14 hours ago
This post is about an iPad application that’s over two months old and has already been chosen as an App Store app of the week. But I’d never heard of it, and, given that the app only has around 95 reviews, I’m guessing a lot of TechCrunch readers haven’t seen it either. And it’s just so damn cool.
It’s called The Civil War Today and was put together by A&E Television Networks (which owns the History Channel) and developed by Bottle Rocket. It isn’t a game or social networking app or anything else even remotely sexy.
It’s a daily newspaper that’s over 150 years old.
The premise is simple: you get to relive the Civil War as it unfolded. Every day, you fire up the application and are presented with a handful of news stories that actually appeared in newspapers exactly 150 years ago — along with photographs, maps, quotes, and a running tally of the casualty count so far. The application will be updated every day for the next four years.
It’s an incredible concept, but it’s also going to test your patience: while you can jump back through previous editions of the paper (there are now around two month’s worth), you can’t jump forward. Sure, you could cheat by looking up big events on Wikipedia, but that would spoil the fun.
We’ve heard a lot about how the iPad will or won’t revolutionize the newspaper industry, with tablet-only publications like The Daily and Apple’s iOS subscriptions for existing publishers. We’ll see how that goes — with the ubiquity of free news on the web, I’m still skeptical.

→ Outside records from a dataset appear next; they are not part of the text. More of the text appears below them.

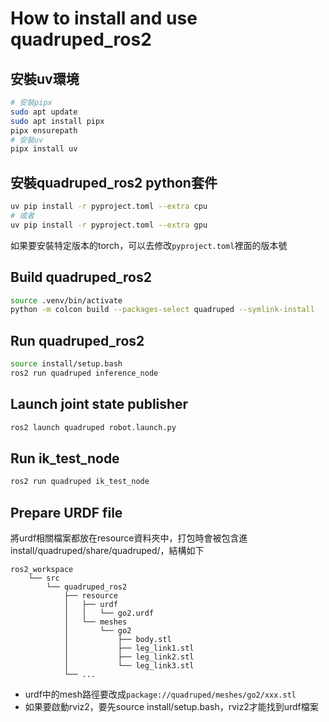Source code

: # How to install and use quadruped_ros2
## 安裝uv環境
```bash
# 安裝pipx
sudo apt update
sudo apt install pipx
pipx ensurepath
# 安裝uv
pipx install uv
```

## 安裝quadruped_ros2 python套件
```bash
uv pip install -r pyproject.toml --extra cpu
# 或者
uv pip install -r pyproject.toml --extra gpu
```
如果要安裝特定版本的torch，可以去修改`pyproject.toml`裡面的版本號


## Build quadruped_ros2
```bash
source .venv/bin/activate
python -m colcon build --packages-select quadruped --symlink-install
```

## Run quadruped_ros2
```bash
source install/setup.bash
ros2 run quadruped inference_node
```

## Launch joint state publisher
```bash
ros2 launch quadruped robot.launch.py
```

## Run ik_test_node
```bash
ros2 run quadruped ik_test_node
```

## Prepare URDF file
將urdf相關檔案都放在resource資料夾中，打包時會被包含進install/quadruped/share/quadruped/，結構如下
```quadruped_ros2
ros2_workspace
    └── src
        └── quadruped_ros2
            ├── resource
            │   ├── urdf
            │   │   └── go2.urdf
            │   └── meshes
            │       └── go2
            │           ├── body.stl
            │           ├── leg_link1.stl
            │           ├── leg_link2.stl
            │           └── leg_link3.stl
            └── ...
```
* urdf中的mesh路徑要改成`package://quadruped/meshes/go2/xxx.stl`
* 如果要啟動rviz2，要先source install/setup.bash，rviz2才能找到urdf檔案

But The Civil War Today seems like a surefire winner. This isn’t content you’re going to easily find elsewhere. And it’s perfectly suited to the tablet form-factor.
Of course, the app doesn’t have to be iPad-specific — the content could presumably be ported over to Android, RIM, or WebOS tablets as well (actually, it would probably make more sense to move the app over to HTML5). But for the time being, it’s only on the iPad. If you’re even remotely interested in history, the app is a must-have. It’ll cost you $8, but remember that that’s for four years worth of content.